■ What you have to do: What is needed is a word-for-word copy of the records below.

━━ Recorded data ━━

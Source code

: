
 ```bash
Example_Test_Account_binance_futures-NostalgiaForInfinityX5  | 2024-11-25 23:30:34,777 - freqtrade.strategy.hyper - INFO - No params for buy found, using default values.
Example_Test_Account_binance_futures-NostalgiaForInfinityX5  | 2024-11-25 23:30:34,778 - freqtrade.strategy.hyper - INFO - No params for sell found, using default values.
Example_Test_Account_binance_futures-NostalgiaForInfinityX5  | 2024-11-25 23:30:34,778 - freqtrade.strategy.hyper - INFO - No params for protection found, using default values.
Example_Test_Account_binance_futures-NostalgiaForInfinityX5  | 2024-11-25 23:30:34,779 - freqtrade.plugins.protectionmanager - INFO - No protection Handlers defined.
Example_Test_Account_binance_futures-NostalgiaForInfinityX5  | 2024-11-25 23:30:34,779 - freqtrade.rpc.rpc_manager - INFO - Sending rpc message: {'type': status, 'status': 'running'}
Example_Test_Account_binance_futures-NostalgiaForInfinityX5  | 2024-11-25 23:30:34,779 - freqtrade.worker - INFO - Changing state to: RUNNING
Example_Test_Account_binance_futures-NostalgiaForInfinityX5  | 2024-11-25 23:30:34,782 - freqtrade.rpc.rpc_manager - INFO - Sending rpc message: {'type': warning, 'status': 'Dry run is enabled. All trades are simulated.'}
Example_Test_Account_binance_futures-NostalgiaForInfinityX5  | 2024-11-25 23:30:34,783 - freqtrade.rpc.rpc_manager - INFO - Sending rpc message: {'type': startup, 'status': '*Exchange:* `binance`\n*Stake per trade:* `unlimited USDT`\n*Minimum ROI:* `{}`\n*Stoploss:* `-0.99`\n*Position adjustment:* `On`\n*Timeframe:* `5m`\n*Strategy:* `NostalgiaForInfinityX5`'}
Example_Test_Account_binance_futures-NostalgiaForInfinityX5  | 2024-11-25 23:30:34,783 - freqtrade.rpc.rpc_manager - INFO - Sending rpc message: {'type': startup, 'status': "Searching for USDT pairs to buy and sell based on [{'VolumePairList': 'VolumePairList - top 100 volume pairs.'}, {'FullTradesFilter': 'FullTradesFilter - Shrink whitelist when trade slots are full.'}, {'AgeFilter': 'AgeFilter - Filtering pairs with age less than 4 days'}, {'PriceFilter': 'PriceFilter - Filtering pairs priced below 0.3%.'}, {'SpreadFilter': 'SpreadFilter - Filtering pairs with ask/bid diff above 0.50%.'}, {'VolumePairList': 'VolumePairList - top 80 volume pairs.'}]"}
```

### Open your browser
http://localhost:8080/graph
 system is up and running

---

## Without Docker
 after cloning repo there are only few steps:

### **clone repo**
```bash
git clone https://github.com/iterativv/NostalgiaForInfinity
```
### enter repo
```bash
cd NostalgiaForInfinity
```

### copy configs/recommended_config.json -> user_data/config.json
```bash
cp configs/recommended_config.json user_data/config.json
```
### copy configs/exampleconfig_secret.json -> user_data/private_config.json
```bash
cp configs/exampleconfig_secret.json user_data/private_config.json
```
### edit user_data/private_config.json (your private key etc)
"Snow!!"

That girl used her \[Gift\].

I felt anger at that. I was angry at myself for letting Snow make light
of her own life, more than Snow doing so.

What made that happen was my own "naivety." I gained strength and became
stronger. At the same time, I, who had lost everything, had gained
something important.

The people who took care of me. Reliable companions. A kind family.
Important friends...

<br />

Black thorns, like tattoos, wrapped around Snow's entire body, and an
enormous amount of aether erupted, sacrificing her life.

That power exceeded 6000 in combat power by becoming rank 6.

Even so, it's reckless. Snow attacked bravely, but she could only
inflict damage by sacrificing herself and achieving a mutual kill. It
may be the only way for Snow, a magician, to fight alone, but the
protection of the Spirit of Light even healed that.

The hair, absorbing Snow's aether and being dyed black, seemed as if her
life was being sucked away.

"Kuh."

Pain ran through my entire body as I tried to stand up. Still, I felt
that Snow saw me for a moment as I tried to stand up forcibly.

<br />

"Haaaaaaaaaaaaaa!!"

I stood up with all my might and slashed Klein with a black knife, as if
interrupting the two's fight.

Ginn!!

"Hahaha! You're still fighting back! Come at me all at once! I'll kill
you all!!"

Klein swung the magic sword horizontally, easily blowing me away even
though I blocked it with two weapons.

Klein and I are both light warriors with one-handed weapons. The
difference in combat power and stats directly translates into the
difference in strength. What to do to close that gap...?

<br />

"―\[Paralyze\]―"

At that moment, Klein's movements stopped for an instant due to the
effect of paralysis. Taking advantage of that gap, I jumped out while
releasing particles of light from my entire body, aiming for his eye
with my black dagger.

━━━

■ Exercise output:
Source code

:
 ```bash
Example_Test_Account_binance_futures-NostalgiaForInfinityX5  | 2024-11-25 23:30:34,777 - freqtrade.strategy.hyper - INFO - No params for buy found, using default values.
Example_Test_Account_binance_futures-NostalgiaForInfinityX5  | 2024-11-25 23:30:34,778 - freqtrade.strategy.hyper - INFO - No params for sell found, using default values.
Example_Test_Account_binance_futures-NostalgiaForInfinityX5  | 2024-11-25 23:30:34,778 - freqtrade.strategy.hyper - INFO - No params for protection found, using default values.
Example_Test_Account_binance_futures-NostalgiaForInfinityX5  | 2024-11-25 23:30:34,779 - freqtrade.plugins.protectionmanager - INFO - No protection Handlers defined.
Example_Test_Account_binance_futures-NostalgiaForInfinityX5  | 2024-11-25 23:30:34,779 - freqtrade.rpc.rpc_manager - INFO - Sending rpc message: {'type': status, 'status': 'running'}
Example_Test_Account_binance_futures-NostalgiaForInfinityX5  | 2024-11-25 23:30:34,779 - freqtrade.worker - INFO - Changing state to: RUNNING
Example_Test_Account_binance_futures-NostalgiaForInfinityX5  | 2024-11-25 23:30:34,782 - freqtrade.rpc.rpc_manager - INFO - Sending rpc message: {'type': warning, 'status': 'Dry run is enabled. All trades are simulated.'}
Example_Test_Account_binance_futures-NostalgiaForInfinityX5  | 2024-11-25 23:30:34,783 - freqtrade.rpc.rpc_manager - INFO - Sending rpc message: {'type': startup, 'status': '*Exchange:* `binance`\n*Stake per trade:* `unlimited USDT`\n*Minimum ROI:* `{}`\n*Stoploss:* `-0.99`\n*Position adjustment:* `On`\n*Timeframe:* `5m`\n*Strategy:* `NostalgiaForInfinityX5`'}
Example_Test_Account_binance_futures-NostalgiaForInfinityX5  | 2024-11-25 23:30:34,783 - freqtrade.rpc.rpc_manager - INFO - Sending rpc message: {'type': startup, 'status': "Searching for USDT pairs to buy and sell based on [{'VolumePairList': 'VolumePairList - top 100 volume pairs.'}, {'FullTradesFilter': 'FullTradesFilter - Shrink whitelist when trade slots are full.'}, {'AgeFilter': 'AgeFilter - Filtering pairs with age less than 4 days'}, {'PriceFilter': 'PriceFilter - Filtering pairs priced below 0.3%.'}, {'SpreadFilter': 'SpreadFilter - Filtering pairs with ask/bid diff above 0.50%.'}, {'VolumePairList': 'VolumePairList - top 80 volume pairs.'}]"}
```

### Open your browser
http://localhost:8080/graph
 system is up and running

---

## Without Docker
 after cloning repo there are only few steps:

### **clone repo**
```bash
git clone https://github.com/iterativv/NostalgiaForInfinity
```
### enter repo
```bash
cd NostalgiaForInfinity
```

### copy configs/recommended_config.json -> user_data/config.json
```bash
cp configs/recommended_config.json user_data/config.json
```
### copy configs/exampleconfig_secret.json -> user_data/private_config.json
```bash
cp configs/exampleconfig_secret.json user_data/private_config.json
```
### edit user_data/private_config.json (your private key etc)
"Snow!!"

That girl used her \[Gift\].

I felt anger at that. I was angry at myself for letting Snow make light
of her own life, more than Snow doing so.

What made that happen was my own "naivety." I gained strength and became
stronger. At the same time, I, who had lost everything, had gained
something important.

The people who took care of me. Reliable companions. A kind family.
Important friends...

<br />

Black thorns, like tattoos, wrapped around Snow's entire body, and an
enormous amount of aether erupted, sacrificing her life.

That power exceeded 6000 in combat power by becoming rank 6.

Even so, it's reckless. Snow attacked bravely, but she could only
inflict damage by sacrificing herself and achieving a mutual kill. It
may be the only way for Snow, a magician, to fight alone, but the
protection of the Spirit of Light even healed that.

The hair, absorbing Snow's aether and being dyed black, seemed as if her
life was being sucked away.

"Kuh."

Pain ran through my entire body as I tried to stand up. Still, I felt
that Snow saw me for a moment as I tried to stand up forcibly.

<br />

"Haaaaaaaaaaaaaa!!"

I stood up with all my might and slashed Klein with a black knife, as if
interrupting the two's fight.

Ginn!!

"Hahaha! You're still fighting back! Come at me all at once! I'll kill
you all!!"

Klein swung the magic sword horizontally, easily blowing me away even
though I blocked it with two weapons.

Klein and I are both light warriors with one-handed weapons. The
difference in combat power and stats directly translates into the
difference in strength. What to do to close that gap...?

<br />

"―\[Paralyze\]―"

At that moment, Klein's movements stopped for an instant due to the
effect of paralysis. Taking advantage of that gap, I jumped out while
releasing particles of light from my entire body, aiming for his eye
with my black dagger.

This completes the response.